● **What is expected**
Take the line containing "<b>Works Cited</b>" and all lines after it to the end of the records, and output them exactly.

(Pictures paired with source code)
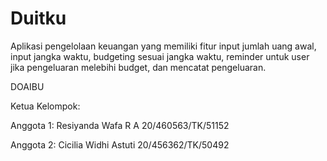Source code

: # Duitku
Aplikasi pengelolaan keuangan yang memiliki fitur input jumlah uang awal, input jangka waktu, budgeting sesuai jangka waktu, reminder untuk user jika pengeluaran melebihi budget, dan mencatat pengeluaran.

DOAIBU

Ketua Kelompok: 

Anggota 1: Resiyanda Wafa R A 20/460563/TK/51152

Anggota 2: Cicilia Widhi Astuti 20/456362/TK/50492 
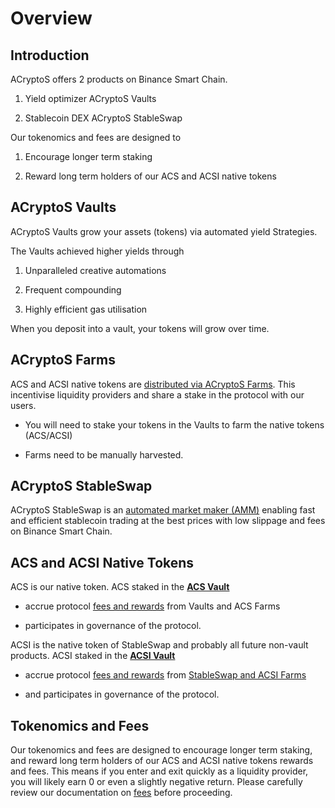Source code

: # Overview

## Introduction

ACryptoS offers 2 products on Binance Smart Chain.

1.	Yield optimizer ACryptoS Vaults 

2.	Stablecoin DEX ACryptoS StableSwap

Our tokenomics and fees are designed to 

1.	Encourage longer term staking

2.	Reward long term holders of our ACS and ACSI native tokens


## ACryptoS Vaults

ACryptoS Vaults grow your assets (tokens) via automated yield Strategies. 

The Vaults achieved higher yields through 

1.  Unparalleled creative automations

2.  Frequent compounding

3.  Highly efficient gas utilisation

When you deposit into a vault, your tokens will grow over time.

## ACryptoS Farms
ACS and ACSI native tokens are [distributed via ACryptoS Farms](fees.md#tokenomics).
This incentivise liquidity providers and share a stake in the protocol with our users.


- You will need to stake your tokens in the Vaults to farm the native tokens (ACS/ACSI)

- Farms need to be manually harvested.


## ACryptoS StableSwap

ACryptoS StableSwap is an [automated market maker \(AMM\)](https://academy.binance.com/en/articles/what-is-an-automated-market-maker-amm) enabling fast and efficient stablecoin trading at the best prices with low slippage and fees on Binance Smart Chain.


## ACS and ACSI Native Tokens

ACS is our native token. 
ACS staked in the [**ACS Vault**](https://app.acryptos.com/core/) 

- accrue protocol [fees and rewards](fees.md#acs-vault) from Vaults and ACS Farms

- participates in governance of the protocol.

ACSI is the native token of StableSwap and probably all future non-vault products. 
ACSI staked in the [**ACSI Vault**](https://app.acryptos.com/core/) 

- accrue protocol [fees and rewards](fees.md#acs-vault) from [StableSwap and ACSI Farms](https://app.acryptos.com/acsi/)

- and participates in governance of the protocol.

## Tokenomics and Fees

Our tokenomics and fees are designed to encourage longer term staking, and reward long term holders of our ACS and ACSI native tokens rewards and fees. This means if you enter and exit quickly as a liquidity provider, you will likely earn 0 or even a slightly negative return. Please carefully review our documentation on [fees](fees.md) before proceeding.

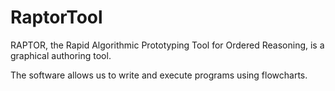 # RaptorTool

RAPTOR, the Rapid Algorithmic Prototyping Tool for Ordered Reasoning, is a graphical authoring tool.

The software allows us to write and execute programs using flowcharts.


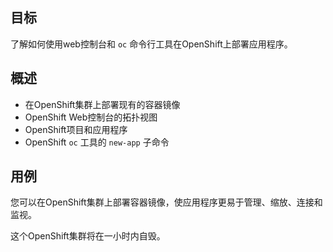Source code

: ## 目标

了解如何使用web控制台和 `oc` 命令行工具在OpenShift上部署应用程序。

## 概述

* 在OpenShift集群上部署现有的容器镜像
* OpenShift Web控制台的拓扑视图
* OpenShift项目和应用程序
* OpenShift `oc` 工具的 `new-app` 子命令

## 用例

您可以在OpenShift集群上部署容器镜像，使应用程序更易于管理、缩放、连接和监视。

这个OpenShift集群将在一小时内自毁。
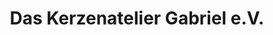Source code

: ---
title: "Das Kerzenatelier Gabriel e.V."
url: /hamburg/das-kerzenatelier-gabriel-e-v/
shop: Andenken
---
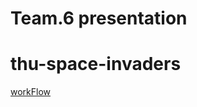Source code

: # Team.6 presentation

# thu-space-invaders

[workFlow](https://drive.google.com/open?id=1Nk1uxjTl0cHRasIo0gInZHTBg7pBxy6G&authuser=annkwon1123%40hanyang.ac.kr&usp=drive_fs)
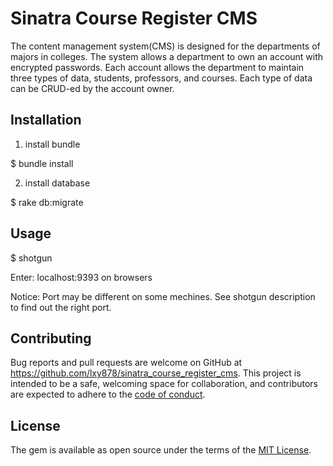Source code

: # Sinatra Course Register CMS

The content management system(CMS) is designed for the departments of majors in colleges. The system allows a department to own an account with encrypted passwords. Each account allows the department to maintain three types of data, students, professors, and courses. Each type of data can be CRUD-ed by the account owner.


## Installation
1. install bundle
 
 $ bundle install

2. install database
 
 $ rake db:migrate

## Usage
 
 $ shotgun
 
Enter: localhost:9393 on browsers

Notice: Port may be different on some mechines. See shotgun description to find out the right port.

## Contributing

Bug reports and pull requests are welcome on GitHub at https://github.com/lxy878/sinatra_course_register_cms. This project is intended to be a safe, welcoming space for collaboration, and contributors are expected to adhere to the [code of conduct](https://github.com/lxy878/sinatra_course_register_cms/blob/master/CODE_OF_CONDUCT.md).

## License

The gem is available as open source under the terms of the [MIT License](https://opensource.org/licenses/MIT).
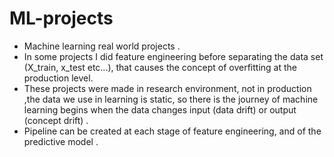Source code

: # ML-projects
- Machine learning real world projects .
- In some projects I did feature engineering before separating the data set (X_train, x_test etc...), that causes the concept of overfitting at the production level.
- These projects were made in research environment, not in production ,the data we use in learning is static, so there is the journey of machine learning begins when the data changes input (data drift) or output (concept drift) .
- Pipeline can be created at each stage of feature engineering, and of the predictive model .
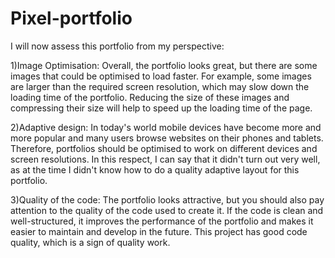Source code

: # Pixel-portfolio
I will now assess this portfolio from my perspective:

1)Image Optimisation:
Overall, the portfolio looks great, but there are some images that could be optimised to load faster.
For example, some images are larger than the required screen resolution, which may slow down the loading time of the portfolio. 
Reducing the size of these images and compressing their size will help to speed up the loading time of the page.

2)Adaptive design: In today's world mobile devices have become more and more popular and many users browse websites on their phones and tablets.
Therefore, portfolios should be optimised to work on different devices and screen resolutions.
In this respect, I can say that it didn't turn out very well, as at the time I didn't know how to do a quality adaptive layout for this portfolio.

3)Quality of the code: The portfolio looks attractive, but you should also pay attention to the quality of the code used to create it. 
If the code is clean and well-structured, it improves the performance of the portfolio and makes it easier to maintain and develop in the future.
This project has good code quality, which is a sign of quality work.
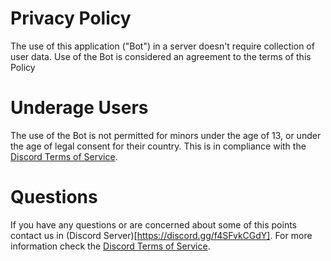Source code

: # Privacy Policy
The use of this application ("Bot") in a server doesn't require collection of user data. Use of the Bot is considered an agreement to the terms of this Policy

# Underage Users
The use of the Bot is not permitted for minors under the age of 13, or under the age of legal consent for their country. This is in compliance with the [Discord Terms of Service](https://discord.com/terms).

# Questions
If you have any questions or are concerned about some of this points contact us in (Discord Server)[https://discord.gg/f4SFvkCGdY]. For more information check the [Discord Terms of Service](https://discord.com/terms).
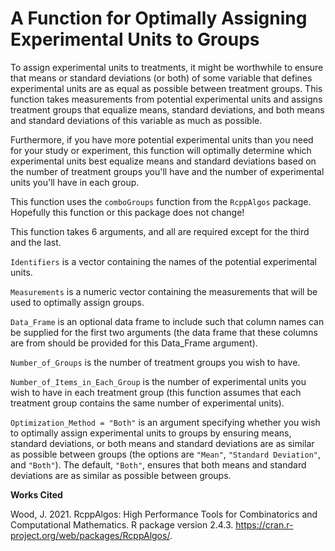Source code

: 
# A Function for Optimally Assigning Experimental Units to Groups

To assign experimental units to treatments, it might be worthwhile to ensure that means or standard deviations (or both) of some variable that defines experimental units are as equal as possible between treatment groups. This function takes measurements from potential experimental units and assigns treatment groups that equalize means, standard deviations, and both means and standard deviations of this variable as much as possible.

Furthermore, if you have more potential experimental units than you need for your study or experiment, this function will optimally determine which experimental units best equalize means and standard deviations based on the number of treatment groups you'll have and the number of experimental units you'll have in each group.

This function uses the `comboGroups` function from the `RcppAlgos` package. Hopefully this function or this package does not change!

This function takes 6 arguments, and all are required except for the third and the last.

`Identifiers` is a vector containing the names of the potential experimental units.

`Measurements` is a numeric vector containing the measurements that will be used to optimally assign groups.

`Data_Frame` is an optional data frame to include such that column names can be supplied for the first two arguments (the data frame that these columns are from should be provided for this Data_Frame argument).

`Number_of_Groups` is the number of treatment groups you wish to have.

`Number_of_Items_in_Each_Group` is the number of experimental units you wish to have in each treatment group (this function assumes that each treatment group contains the same number of experimental units).

`Optimization_Method = "Both"` is an argument specifying whether you wish to optimally assign experimental units to groups by ensuring means, standard deviations, or both means and standard deviations are as similar as possible between groups (the options are `"Mean"`, `"Standard Deviation"`, and `"Both"`). The default, `"Both"`, ensures that both means and standard deviations are as similar as possible between groups.

<b>Works Cited</b>

Wood, J. 2021. RcppAlgos: High Performance Tools for Combinatorics and Computational Mathematics. R package version 2.4.3. <https://cran.r-project.org/web/packages/RcppAlgos/>.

● **Solution below**
<b>Works Cited</b>

Wood, J. 2021. RcppAlgos: High Performance Tools for Combinatorics and Computational Mathematics. R package version 2.4.3. <https://cran.r-project.org/web/packages/RcppAlgos/>.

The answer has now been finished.